Exercise material START

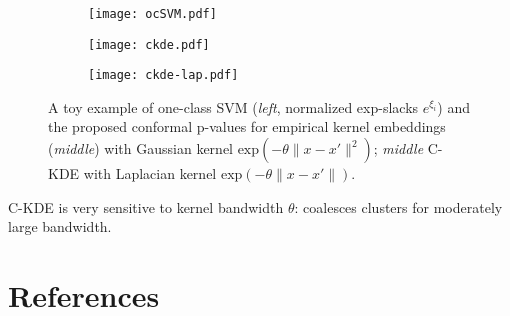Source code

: \documentclass[t]{beamer}  %
\begin{document}
\begin{frame}[c, shrink=0]\frametitle{\insertsection}
  \framesubtitle{\insertsubsection}
  \begin{figure}%
    \centering
    \begin{subfigure}[b]{0.33\linewidth}
      \texttt{[image: ocSVM.pdf]}
    \end{subfigure}%
    \begin{subfigure}[b]{0.33\linewidth}
      \texttt{[image: ckde.pdf]}
    \end{subfigure}%
    \begin{subfigure}[b]{0.33\linewidth}
      \texttt{[image: ckde-lap.pdf]}
    \end{subfigure}%
    \caption{A toy example of one-class SVM (\textit{left}, normalized exp-slacks
    $e^{\xi_i}$) and the proposed conformal p-values for empirical kernel embeddings
    (\textit{middle}) with Gaussian kernel $\text{exp}(-\theta\|x-x'\|^2)$;
    \textit{middle} C-KDE with Laplacian kernel $\text{exp}(-\theta\|x-x'\|)$.}
    \label{fig:gauss_1d_prof_gpr}
  \end{figure}
  C-KDE is very sensitive to kernel bandwidth $\theta$: coalesces clusters for
  moderately large bandwidth.
\end{frame}



\section{References} %
\label{sec:references}

\begin{frame}[t, shrink=25]\frametitle{\insertsection}
  \printbibliography
\end{frame}

\end{document}
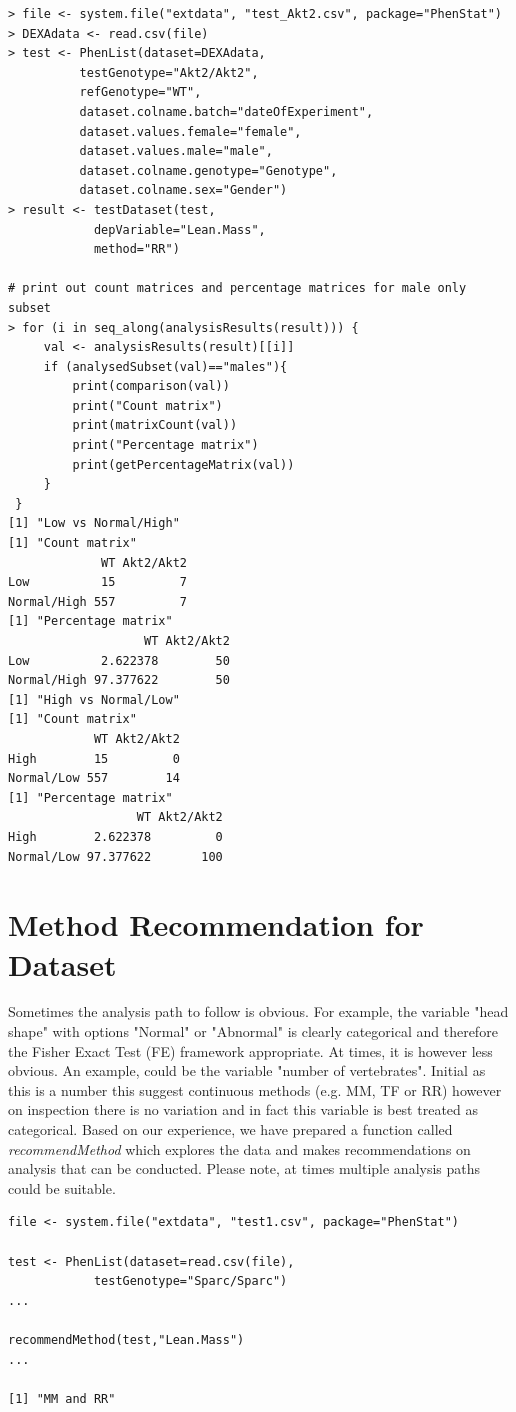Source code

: \documentclass[12pt,a4paper]{article}
\begin{document}
\begingroup
    \fontsize{8pt}{12pt}\selectfont
\begin{verbatim}
> file <- system.file("extdata", "test_Akt2.csv", package="PhenStat") 
> DEXAdata <- read.csv(file)
> test <- PhenList(dataset=DEXAdata,
		  testGenotype="Akt2/Akt2",
		  refGenotype="WT",
		  dataset.colname.batch="dateOfExperiment",
		  dataset.values.female="female",
		  dataset.values.male="male", 
		  dataset.colname.genotype="Genotype", 
		  dataset.colname.sex="Gender")
> result <- testDataset(test, 
			depVariable="Lean.Mass", 
			method="RR")
			
# print out count matrices and percentage matrices for male only subset			
> for (i in seq_along(analysisResults(result))) {
     val <- analysisResults(result)[[i]]
     if (analysedSubset(val)=="males"){
     	 print(comparison(val))
     	 print("Count matrix")
         print(matrixCount(val))   
         print("Percentage matrix")
         print(getPercentageMatrix(val))     
     }
 }
[1] "Low vs Normal/High"
[1] "Count matrix"
             WT Akt2/Akt2
Low          15         7
Normal/High 557         7
[1] "Percentage matrix"
                   WT Akt2/Akt2
Low          2.622378        50
Normal/High 97.377622        50
[1] "High vs Normal/Low"
[1] "Count matrix"
            WT Akt2/Akt2
High        15         0
Normal/Low 557        14
[1] "Percentage matrix"
                  WT Akt2/Akt2
High        2.622378         0
Normal/Low 97.377622       100
\end{verbatim}
\endgroup 
\section{Method Recommendation for Dataset}
\label{section:Recommendation}

Sometimes the analysis path to follow is obvious. For example, the variable "head shape" with options "Normal" or "Abnormal" is clearly categorical and therefore the Fisher Exact Test (FE) framework appropriate. At times, it is however less obvious. An example, could be the variable "number of vertebrates". Initial as this is a number this suggest continuous methods (e.g. MM, TF or RR)  however on inspection there is no variation and in fact this variable is best treated as categorical. Based on our experience, we have prepared a function called \textit{recommendMethod} which explores the data and makes recommendations on analysis that can be conducted. Please note, at times multiple analysis paths could be suitable. 


\begingroup
\fontsize{8pt}{12pt}\selectfont
\begin{verbatim}
file <- system.file("extdata", "test1.csv", package="PhenStat")

test <- PhenList(dataset=read.csv(file),
            testGenotype="Sparc/Sparc")
...

recommendMethod(test,"Lean.Mass")
...

[1] "MM and RR"
\end{verbatim}
\endgroup
\end{document}
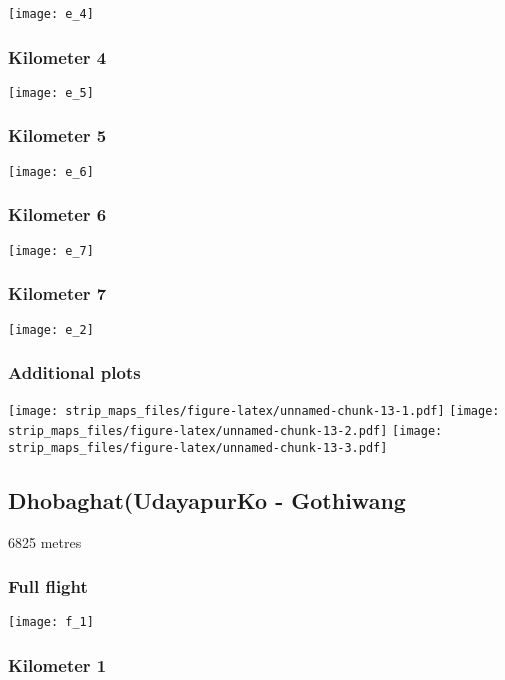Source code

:\documentclass[]{article}
\begin{document}
\texttt{[image: e\_4]}

\subsubsection{Kilometer 4}\label{kilometer-4-4}

\texttt{[image: e\_5]}

\subsubsection{Kilometer 5}\label{kilometer-5-4}

\texttt{[image: e\_6]}

\subsubsection{Kilometer 6}\label{kilometer-6-4}

\texttt{[image: e\_7]}

\subsubsection{Kilometer 7}\label{kilometer-7-3}

\texttt{[image: e\_2]}

\subsubsection{Additional plots}\label{additional-plots-4}

\texttt{[image: strip\_maps\_files/figure-latex/unnamed-chunk-13-1.pdf]}
\texttt{[image: strip\_maps\_files/figure-latex/unnamed-chunk-13-2.pdf]}
\texttt{[image: strip\_maps\_files/figure-latex/unnamed-chunk-13-3.pdf]}

\newpage

\subsection{Dhobaghat(UdayapurKo -
Gothiwang}\label{dhobaghatudayapurko---gothiwang}

6825 metres

\subsubsection{Full flight}\label{full-flight-5}

\texttt{[image: f\_1]}

\subsubsection{Kilometer 1}\label{kilometer-1-5}
\end{document}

Exercise material END

Aim of the exercise. From the listing, copy each line containing the word "analysisResults".

Exercise response.
> for (i in seq_along(analysisResults(result))) {
     val <- analysisResults(result)[[i]]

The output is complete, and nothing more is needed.